Connecting seemingly disparate eras and cultural epochs is something designer Pierpaolo Piccioli is extremely well-versed in. Think back to last season’s “punk meets Hieronymus Bosch” mash-up – Piccioli’s first collection as the sole designer after his design partner Maria Grazia Chiuri left for Dior – as a perfect example of this ability to solidify diverse inspirations.

This time around, the designer’s escapist co-ordinates were set “between Victorian and Memphis.” That’s not Memphis, TN, Piccioli was referring too, it’s the radical post-modernist design movement that emerged out of Italy in the 1980s. Categorised by vividly colours, gaudy ornaments and ‘thinking outside the box’ mantra (it’s no wonder David Bowie was an avid collector), the movement encouraged designers of everyday objects to break away from clean-cut mainstream European design and challenge perceptions of ‘good design’.

Not the first time the movement was cited as a fashion influencer – think back to that dramatic 2011 Fall Dior Couture show – here the Memphis beat rattled to vivid colours, clashing prints, playful shapes and cheeky, cartoonish hands (original prints by Nathalie Du Pasquier) that crawled up bohemian dresses. As for the Victoriana influence, that came by way of ruffles, pleats, high necklines and a majestic romanticism that swept across the collection in parallel to the flowing flocks.

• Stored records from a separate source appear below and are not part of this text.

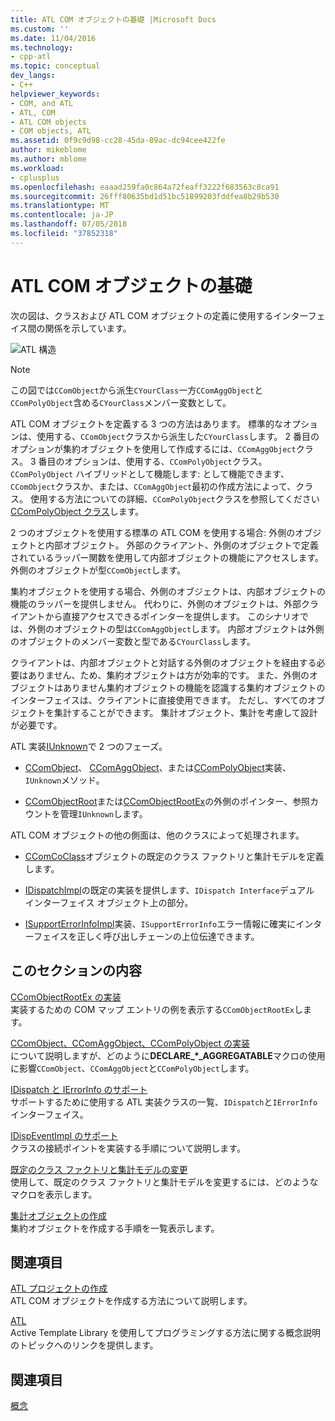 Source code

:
 ```yaml
---
title: ATL COM オブジェクトの基礎 |Microsoft Docs
ms.custom: ''
ms.date: 11/04/2016
ms.technology:
- cpp-atl
ms.topic: conceptual
dev_langs:
- C++
helpviewer_keywords:
- COM, and ATL
- ATL, COM
- ATL COM objects
- COM objects, ATL
ms.assetid: 0f9c9d98-cc28-45da-89ac-dc94cee422fe
author: mikeblome
ms.author: mblome
ms.workload:
- cplusplus
ms.openlocfilehash: eaaad259fa0c864a72feaff3222f683563c8ca91
ms.sourcegitcommit: 26fff80635bd1d51bc51899203fddfea8b29b530
ms.translationtype: MT
ms.contentlocale: ja-JP
ms.lasthandoff: 07/05/2018
ms.locfileid: "37852318"
---
```

# <a name="fundamentals-of-atl-com-objects"></a>ATL COM オブジェクトの基礎
次の図は、クラスおよび ATL COM オブジェクトの定義に使用するインターフェイス間の関係を示しています。  
  
 ![ATL 構造](../atl/media/vc307y1.gif "vc307y1")  
  
> [!NOTE]
>  この図では`CComObject`から派生`CYourClass`一方`CComAggObject`と`CComPolyObject`含める`CYourClass`メンバー変数として。  
  
 ATL COM オブジェクトを定義する 3 つの方法はあります。 標準的なオプションは、使用する、`CComObject`クラスから派生した`CYourClass`します。 2 番目のオプションが集約オブジェクトを使用して作成するには、`CComAggObject`クラス。 3 番目のオプションは、使用する、`CComPolyObject`クラス。 `CComPolyObject` ハイブリッドとして機能します: として機能できます、`CComObject`クラスか、または、`CComAggObject`最初の作成方法によって、クラス。 使用する方法についての詳細、`CComPolyObject`クラスを参照してください[CComPolyObject クラス](../atl/reference/ccompolyobject-class.md)します。  
  
 2 つのオブジェクトを使用する標準の ATL COM を使用する場合: 外側のオブジェクトと内部オブジェクト。 外部のクライアント、外側のオブジェクトで定義されているラッパー関数を使用して内部オブジェクトの機能にアクセスします。 外側のオブジェクトが型`CComObject`します。  
  
 集約オブジェクトを使用する場合、外側のオブジェクトは、内部オブジェクトの機能のラッパーを提供しません。 代わりに、外側のオブジェクトは、外部クライアントから直接アクセスできるポインターを提供します。 このシナリオでは、外側のオブジェクトの型は`CComAggObject`します。 内部オブジェクトは外側のオブジェクトのメンバー変数と型である`CYourClass`します。  
  
 クライアントは、内部オブジェクトと対話する外側のオブジェクトを経由する必要はありません、ため、集約オブジェクトは方が効率的です。 また、外側のオブジェクトはありません集約オブジェクトの機能を認識する集約オブジェクトのインターフェイスは、クライアントに直接使用できます。 ただし、すべてのオブジェクトを集計することができます。 集計オブジェクト、集計を考慮して設計が必要です。  
  
 ATL 実装[IUnknown](http://msdn.microsoft.com/library/windows/desktop/ms680509)で 2 つのフェーズ。  
  
-   [CComObject](../atl/reference/ccomobject-class.md)、 [CComAggObject](../atl/reference/ccomaggobject-class.md)、または[CComPolyObject](../atl/reference/ccompolyobject-class.md)実装、`IUnknown`メソッド。  
  
-   [CComObjectRoot](../atl/reference/ccomobjectroot-class.md)または[CComObjectRootEx](../atl/reference/ccomobjectrootex-class.md)の外側のポインター、参照カウントを管理`IUnknown`します。  
  
 ATL COM オブジェクトの他の側面は、他のクラスによって処理されます。  
  
-   [CComCoClass](../atl/reference/ccomcoclass-class.md)オブジェクトの既定のクラス ファクトリと集計モデルを定義します。  
  
-   [IDispatchImpl](../atl/reference/idispatchimpl-class.md)の既定の実装を提供します、`IDispatch Interface`デュアル インターフェイス オブジェクト上の部分。  
  
-   [ISupportErrorInfoImpl](../atl/reference/isupporterrorinfoimpl-class.md)実装、`ISupportErrorInfo`エラー情報に確実にインターフェイスを正しく呼び出しチェーンの上位伝達できます。  
  
## <a name="in-this-section"></a>このセクションの内容  
 [CComObjectRootEx の実装](../atl/implementing-ccomobjectrootex.md)  
 実装するための COM マップ エントリの例を表示する`CComObjectRootEx`します。  
  
 [CComObject、CComAggObject、CComPolyObject の実装](../atl/implementing-ccomobject-ccomaggobject-and-ccompolyobject.md)  
 について説明しますが、どのように**DECLARE_\*_AGGREGATABLE**マクロの使用に影響`CComObject`、`CComAggObject`と`CComPolyObject`します。  
  
 [IDispatch と IErrorInfo のサポート](../atl/supporting-idispatch-and-ierrorinfo.md)  
 サポートするために使用する ATL 実装クラスの一覧、`IDispatch`と`IErrorInfo`インターフェイス。  
  
 [IDispEventImpl のサポート](../atl/supporting-idispeventimpl.md)  
 クラスの接続ポイントを実装する手順について説明します。  
  
 [既定のクラス ファクトリと集計モデルの変更](../atl/changing-the-default-class-factory-and-aggregation-model.md)  
 使用して、既定のクラス ファクトリと集計モデルを変更するには、どのようなマクロを表示します。  
  
 [集計オブジェクトの作成](../atl/creating-an-aggregated-object.md)  
 集約オブジェクトを作成する手順を一覧表示します。  
  
## <a name="related-sections"></a>関連項目  
 [ATL プロジェクトの作成](../atl/reference/creating-an-atl-project.md)  
 ATL COM オブジェクトを作成する方法について説明します。  
  
 [ATL](../atl/active-template-library-atl-concepts.md)  
 Active Template Library を使用してプログラミングする方法に関する概念説明のトピックへのリンクを提供します。  
  
## <a name="see-also"></a>関連項目  
 [概念](../atl/active-template-library-atl-concepts.md)

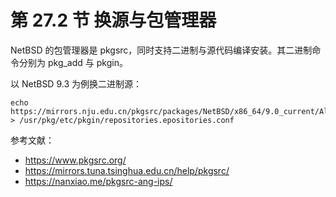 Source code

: # 第 27.2 节 换源与包管理器


NetBSD 的包管理器是 pkgsrc，同时支持二进制与源代码编译安装。其二进制命令分别为 pkg_add 与 pkgin。

以 NetBSD 9.3 为例换二进制源：

```shell
echo https://mirrors.nju.edu.cn/pkgsrc/packages/NetBSD/x86_64/9.0_current/All/  > /usr/pkg/etc/pkgin/repositories.epositories.conf
```



参考文献：

 - <https://www.pkgsrc.org/>
 - <https://mirrors.tuna.tsinghua.edu.cn/help/pkgsrc/>
 - <https://nanxiao.me/pkgsrc-ang-ips/>

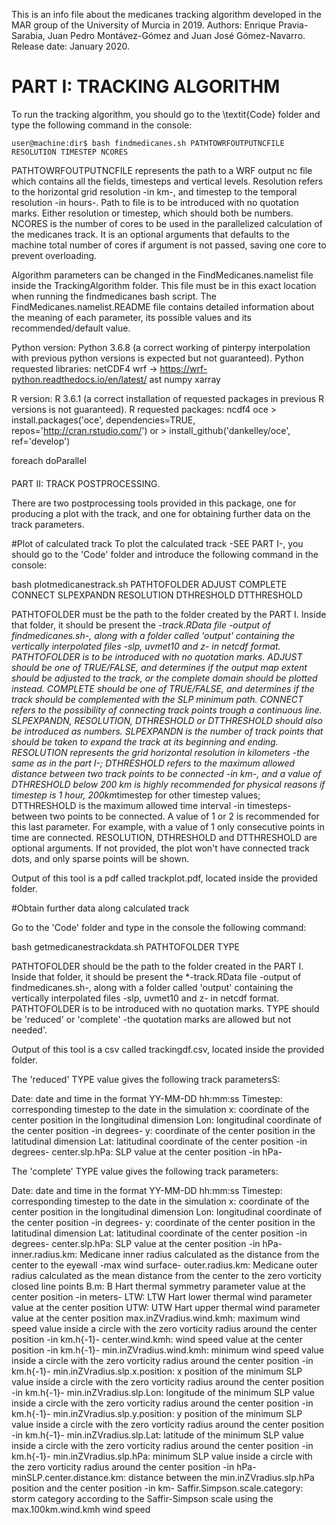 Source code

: This is an info file about the medicanes tracking algorithm developed in the MAR group of the University of Murcia in 2019. 
Authors: Enrique Pravia-Sarabia, Juan Pedro Montávez-Gómez and Juan José Gómez-Navarro.
Release date: January 2020.


# PART I: TRACKING ALGORITHM

To run the tracking algorithm, you should go to the \textit{Code} folder and type the following command in the console:

```console
user@machine:dir$ bash findmedicanes.sh PATHTOWRFOUTPUTNCFILE RESOLUTION TIMESTEP NCORES 
```

PATHTOWRFOUTPUTNCFILE represents the path to a WRF output nc file which contains all the fields, timesteps and vertical levels. Resolution refers to the horizontal grid resolution -in km-, and timestep to the temporal resolution -in hours-. Path to file is to be introduced with no quotation marks. Either resolution or timestep, which should both be numbers. NCORES is the number of cores to be used in the parallelized calculation of the medicanes track. It is an optional arguments that defaults to the machine total number of cores if argument is not passed, saving one core to prevent overloading. 

Algorithm parameters can be changed in the FindMedicanes.namelist file inside the TrackingAlgorithm folder. This file must be in this exact location when running the findmedicanes bash script. The FindMedicanes.namelist.README file contains detailed information about the meaning of each parameter, its possible values and its recommended/default value. 

Python version: Python 3.6.8 (a correct working of pinterpy interpolation with previous python versions is expected but not guaranteed).
Python requested libraries:
   netCDF4
   wrf -> https://wrf-python.readthedocs.io/en/latest/ 
   ast
   numpy
   xarray

R version: R 3.6.1 (a correct installation of requested packages in previous R versions is not guaranteed).
R requested packages:
   ncdf4
   oce
     > install.packages('oce', dependencies=TRUE, repos='http://cran.rstudio.com/')
       or
     > install_github('dankelley/oce', ref='develop')
   
   foreach
   doParallel


####
PART II: TRACK POSTPROCESSING.

There are two postprocessing tools provided in this package, one for producing a plot with the track, and one for obtaining further data on the track parameters.

#Plot of calculated track
To plot the calculated track -SEE PART I-, you should go to the 'Code' folder and introduce the following command in the console:

bash plotmedicanestrack.sh PATHTOFOLDER ADJUST COMPLETE CONNECT SLPEXPANDN RESOLUTION DTHRESHOLD DTTHRESHOLD

PATHTOFOLDER must be the path to the folder created by the PART I. Inside that folder, it should be present the *-track.RData file -output of findmedicanes.sh-, along with a folder called 'output' containing the vertically interpolated files -slp, uvmet10 and z- in netcdf format. PATHTOFOLDER is to be introduced with no quotation marks. ADJUST should be one of TRUE/FALSE, and determines if the output map extent should be adjusted to the track, or the complete domain should be plotted instead. COMPLETE should be one of TRUE/FALSE, and determines if the track should be complemented with the SLP minimum path. CONNECT refers to the possibility of connecting track points trough a continuous line. SLPEXPANDN, RESOLUTION, DTHRESHOLD or DTTHRESHOLD should also be introduced as numbers. SLPEXPANDN is the number of track points that should be taken to expand the track at its beginning and ending. RESOLUTION represents the grid horizontal resolution in kilometers -the same as in the part I-; DTHRESHOLD refers to the maximum allowed distance between two track points to be connected -in km-, and a value of DTHRESHOLD below 200 km is highly recommended for physical reasons if timestep is 1 hour, 200km*timestep for other timestep values; DTTHRESHOLD is the maximum allowed time interval -in timesteps- between two points to be connected. A value of 1 or 2 is recommended for this last parameter. For example, with a value of 1 only consecutive points in time are connected. RESOLUTION, DTHRESHOLD and DTTHRESHOLD are optional arguments. If not provided, the plot won't have connected track dots, and only sparse points will be shown.   

Output of this tool is a pdf called trackplot.pdf, located inside the provided folder. 

#Obtain further data along calculated track

Go to the 'Code' folder and type in the console the following command:

bash getmedicanestrackdata.sh PATHTOFOLDER TYPE

PATHTOFOLDER should be the path to the folder created in the PART I. Inside that folder, it should be present the *-track.RData file -output of findmedicanes.sh-, along with a folder called 'output' containing the vertically interpolated files -slp, uvmet10 and z- in netcdf format. PATHTOFOLDER is to be introduced with no quotation marks. TYPE should be 'reduced' or 'complete' -the quotation marks are allowed but not needed'. 

Output of this tool is a csv called trackingdf.csv, located inside the provided folder.

The 'reduced' TYPE value gives the following track parametersS:

Date:                              date and time in the format YY-MM-DD hh:mm:ss
Timestep:                          corresponding timestep to the date in the simulation
x:                                 coordinate of the center position in the longitudinal dimension
Lon:                               longitudinal coordinate of the center position -in degrees-
y:                                 coordinate of the center position in the latitudinal dimension
Lat:                               latitudinal coordinate of the center position -in degrees-
center.slp.hPa:                    SLP value at the center position -in hPa-

The 'complete' TYPE value gives the following track parameters:

Date:                              date and time in the format YY-MM-DD hh:mm:ss
Timestep:                          corresponding timestep to the date in the simulation
x:                                 coordinate of the center position in the longitudinal dimension
Lon:                               longitudinal coordinate of the center position -in degrees-
y:                                 coordinate of the center position in the latitudinal dimension
Lat:                               latitudinal coordinate of the center position -in degrees-
center.slp.hPa:                    SLP value at the center position -in hPa-
inner.radius.km:                   Medicane inner radius calculated as the distance from the center to the eyewall -max wind surface-
outer.radius.km:                   Medicane outer radius calculated as the mean distance from the center to the zero vorticity closed line points
B.m:                               B Hart thermal symmetry parameter value at the center position -in meters-
LTW:                               LTW Hart lower thermal wind parameter value at the center position
UTW:                               UTW Hart upper thermal wind parameter value at the center position
max.inZVradius.wind.kmh:           maximum wind speed value inside a circle with the zero vorticity radius around the center position -in km.h{-1}-
center.wind.kmh:                   wind speed value at the center position -in km.h{-1}-
min.inZVradius.wind.kmh:           minimum wind speed value inside a circle with the zero vorticity radius around the center position -in km.h{-1}-
min.inZVradius.slp.x.position:     x position of the minimum SLP value inside a circle with the zero vorticity radius around the center position -in km.h{-1}-
min.inZVradius.slp.Lon:            longitude of the minimum SLP value inside a circle with the zero vorticity radius around the center position -in km.h{-1}-
min.inZVradius.slp.y.position:     y position of the minimum SLP value inside a circle with the zero vorticity radius around the center position -in km.h{-1}-
min.inZVradius.slp.Lat:            latitude of the minimum SLP value inside a circle with the zero vorticity radius around the center position -in km.h{-1}-
min.inZVradius.slp.hPa:            minimum SLP value inside a circle with the zero vorticity radius around the center position -in hPa-
minSLP.center.distance.km:         distance between the min.inZVradius.slp.hPa position and the center position -in km-
Saffir.Simpson.scale.category:     storm category according to the Saffir-Simpson scale using the max.100km.wind.kmh wind speed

Amongst the swirls of colour appeared several goth-tastic all black looks that Beetlejuice’s Lydia Deetz would’ve swooned at (although we doubt she does swooning); black beaded dresses, long tailored coats and no-nonsense Dr Martens-esque boots. The finale saw three floor-length dresses stun in Valentino red: Valentino Garavani designed his first in 1959, and almost 60 years later the hue has lost none of its aplomb. With Nicholas Britell’s Oscar-nominated Moonlight score soundtracking the show, there were no mix-ups here – Valentino rightly took home all the acclaim.